= Problem details =
Without including any pictures, write out all the records word for word.

Provided data START

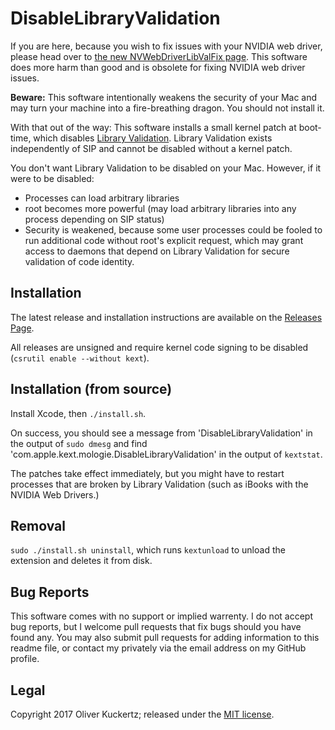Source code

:
DisableLibraryValidation
========================

If you are here, because you wish to fix issues with your NVIDIA web driver, please head over to [the new NVWebDriverLibValFix page](https://github.com/mologie/NVWebDriverLibValFix/releases). This software does more harm than good and is obsolete for fixing NVIDIA web driver issues.

**Beware:** This software intentionally weakens the security of your Mac and may turn your machine into a fire-breathing dragon. You should not install it.

With that out of the way: This software installs a small kernel patch at boot-time, which disables [Library Validation](https://developer.apple.com/library/content/documentation/Security/Conceptual/CodeSigningGuide/Procedures/Procedures.html#//apple_ref/doc/uid/TP40005929-CH4-SW9). Library Validation exists independently of SIP and cannot be disabled without a kernel patch.

You don't want Library Validation to be disabled on your Mac. However, if it were to be disabled:

* Processes can load arbitrary libraries
* root becomes more powerful (may load arbitrary libraries into any process depending on SIP status)
* Security is weakened, because some user processes could be fooled to run additional code without root's explicit request, which may grant access to daemons that depend on Library Validation for secure validation of code identity.

Installation
------------

The latest release and installation instructions  are available on the [Releases Page](https://github.com/mologie/macos-disable-library-validation/releases).

All releases are unsigned and require kernel code signing to be disabled (`csrutil enable --without kext`).

Installation (from source)
--------------------------

Install Xcode, then `./install.sh`.

On success, you should see a message from 'DisableLibraryValidation' in the output of `sudo dmesg` and find 'com.apple.kext.mologie.DisableLibraryValidation' in the output of `kextstat`.

The patches take effect immediately, but you might have to restart processes that are broken by Library Validation (such as iBooks with the NVIDIA Web Drivers.)

Removal
-------

`sudo ./install.sh uninstall`, which runs `kextunload` to unload the extension and deletes it from disk.

Bug Reports
-----------

This software comes with no support or implied warrenty. I do not accept bug reports, but I welcome pull requests that fix bugs should you have found any. You may also submit pull requests for adding information to this readme file, or contact my privately via the email address on my GitHub profile.

Legal
-----

Copyright 2017 Oliver Kuckertz; released under the [MIT license](LICENSE).
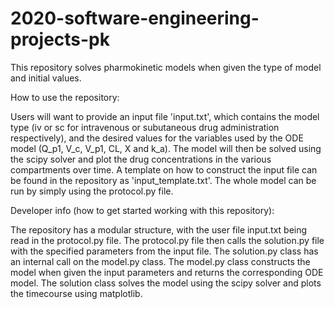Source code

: # 2020-software-engineering-projects-pk
This repository solves pharmokinetic models when given the type of model and initial values. 

How to use the repository:

Users will want to provide an input file 'input.txt', which contains the model type (iv or sc for intravenous or subutaneous drug administration respectively), and the desired values for the variables used by the ODE model (Q_p1, V_c, V_p1, CL, X and k_a). The model will then be solved using the scipy solver and plot the drug concentrations in the various compartments over time. A template on how to construct the input file can be found in the repository as 'input_template.txt'. The whole model can be run by simply using the protocol.py file.

Developer info (how to get started working with this repository):

The repository has a modular structure, with the user file input.txt being read in the protocol.py file. The protocol.py file then calls the solution.py file with the specified parameters from the input file. The solution.py class has an internal call on the model.py class. The model.py class constructs the model when given the input parameters and returns the corresponding ODE model. The solution class solves the model using the scipy solver and plots the timecourse using matplotlib.
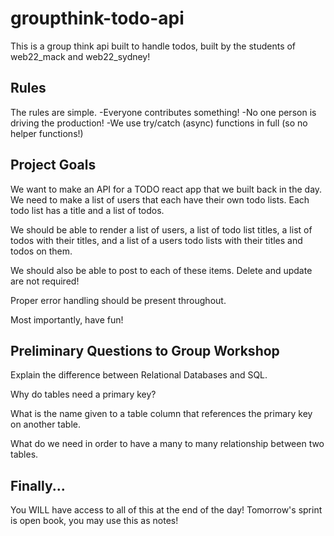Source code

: # groupthink-todo-api
This is a group think api built to handle todos, built by the students of web22_mack and web22_sydney! 

## Rules

The rules are simple.
-Everyone contributes something! 
-No one person is driving the production!
-We use try/catch (async) functions in full (so no helper functions!)

## Project Goals

We want to make an API for a TODO react app that we built back in the day. We need to make a list of users that each have their own todo lists. Each todo list has a title and a list of todos. 

We should be able to render a list of users, a list of todo list titles, a list of todos with their titles, and a list of a users todo lists with their titles and todos on them.  

We should also be able to post to each of these items. Delete and update are not required!

Proper error handling should be present throughout.

Most importantly, have fun!

## Preliminary Questions to Group Workshop

 Explain the difference between Relational Databases and SQL.

 Why do tables need a primary key?

 What is the name given to a table column that references the primary key on another table.

 What do we need in order to have a many to many relationship between two tables.
 
 ## Finally...
 
 You WILL have access to all of this at the end of the day! Tomorrow's sprint is open book, you may use this as notes!
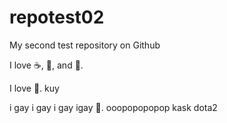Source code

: # repotest02
My second test repository on Github

I love :coffee:, :pizza:, and :dancer:.

I love :football:.
kuy

i gay i gay i gay igay :dancer:.
ooopopopopop
kask
dota2
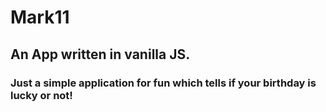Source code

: # Mark11

## An App written in vanilla JS.

### Just a simple application for fun which tells if your birthday is lucky or not!
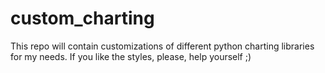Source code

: # custom_charting
This repo will contain customizations of different python charting libraries for my needs.
If you like the styles, please, help yourself ;)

Provided data END

= Written reply =
Source code

:
DisableLibraryValidation
========================

If you are here, because you wish to fix issues with your NVIDIA web driver, please head over to [the new NVWebDriverLibValFix page](https://github.com/mologie/NVWebDriverLibValFix/releases). This software does more harm than good and is obsolete for fixing NVIDIA web driver issues.

**Beware:** This software intentionally weakens the security of your Mac and may turn your machine into a fire-breathing dragon. You should not install it.

With that out of the way: This software installs a small kernel patch at boot-time, which disables [Library Validation](https://developer.apple.com/library/content/documentation/Security/Conceptual/CodeSigningGuide/Procedures/Procedures.html#//apple_ref/doc/uid/TP40005929-CH4-SW9). Library Validation exists independently of SIP and cannot be disabled without a kernel patch.

You don't want Library Validation to be disabled on your Mac. However, if it were to be disabled:

* Processes can load arbitrary libraries
* root becomes more powerful (may load arbitrary libraries into any process depending on SIP status)
* Security is weakened, because some user processes could be fooled to run additional code without root's explicit request, which may grant access to daemons that depend on Library Validation for secure validation of code identity.

Installation
------------

The latest release and installation instructions  are available on the [Releases Page](https://github.com/mologie/macos-disable-library-validation/releases).

All releases are unsigned and require kernel code signing to be disabled (`csrutil enable --without kext`).

Installation (from source)
--------------------------

Install Xcode, then `./install.sh`.

On success, you should see a message from 'DisableLibraryValidation' in the output of `sudo dmesg` and find 'com.apple.kext.mologie.DisableLibraryValidation' in the output of `kextstat`.

The patches take effect immediately, but you might have to restart processes that are broken by Library Validation (such as iBooks with the NVIDIA Web Drivers.)

Removal
-------

`sudo ./install.sh uninstall`, which runs `kextunload` to unload the extension and deletes it from disk.

Bug Reports
-----------

This software comes with no support or implied warrenty. I do not accept bug reports, but I welcome pull requests that fix bugs should you have found any. You may also submit pull requests for adding information to this readme file, or contact my privately via the email address on my GitHub profile.

Legal
-----

Copyright 2017 Oliver Kuckertz; released under the [MIT license](LICENSE).
Source code

: # 2020-software-engineering-projects-pk
This repository solves pharmokinetic models when given the type of model and initial values. 

How to use the repository:

Users will want to provide an input file 'input.txt', which contains the model type (iv or sc for intravenous or subutaneous drug administration respectively), and the desired values for the variables used by the ODE model (Q_p1, V_c, V_p1, CL, X and k_a). The model will then be solved using the scipy solver and plot the drug concentrations in the various compartments over time. A template on how to construct the input file can be found in the repository as 'input_template.txt'. The whole model can be run by simply using the protocol.py file.

Developer info (how to get started working with this repository):

The repository has a modular structure, with the user file input.txt being read in the protocol.py file. The protocol.py file then calls the solution.py file with the specified parameters from the input file. The solution.py class has an internal call on the model.py class. The model.py class constructs the model when given the input parameters and returns the corresponding ODE model. The solution class solves the model using the scipy solver and plots the timecourse using matplotlib.
Source code

: # groupthink-todo-api
This is a group think api built to handle todos, built by the students of web22_mack and web22_sydney! 

## Rules

The rules are simple.
-Everyone contributes something! 
-No one person is driving the production!
-We use try/catch (async) functions in full (so no helper functions!)

## Project Goals

We want to make an API for a TODO react app that we built back in the day. We need to make a list of users that each have their own todo lists. Each todo list has a title and a list of todos. 

We should be able to render a list of users, a list of todo list titles, a list of todos with their titles, and a list of a users todo lists with their titles and todos on them.  

We should also be able to post to each of these items. Delete and update are not required!

Proper error handling should be present throughout.

Most importantly, have fun!

## Preliminary Questions to Group Workshop

 Explain the difference between Relational Databases and SQL.

 Why do tables need a primary key?

 What is the name given to a table column that references the primary key on another table.

 What do we need in order to have a many to many relationship between two tables.
 
 ## Finally...
 
 You WILL have access to all of this at the end of the day! Tomorrow's sprint is open book, you may use this as notes!
Source code

: # repotest02
My second test repository on Github

I love :coffee:, :pizza:, and :dancer:.

I love :football:.
kuy

i gay i gay i gay igay :dancer:.
ooopopopopop
kask
dota2
Source code

: # Mark11

## An App written in vanilla JS.

### Just a simple application for fun which tells if your birthday is lucky or not!
Source code

: # custom_charting
This repo will contain customizations of different python charting libraries for my needs.
If you like the styles, please, help yourself ;)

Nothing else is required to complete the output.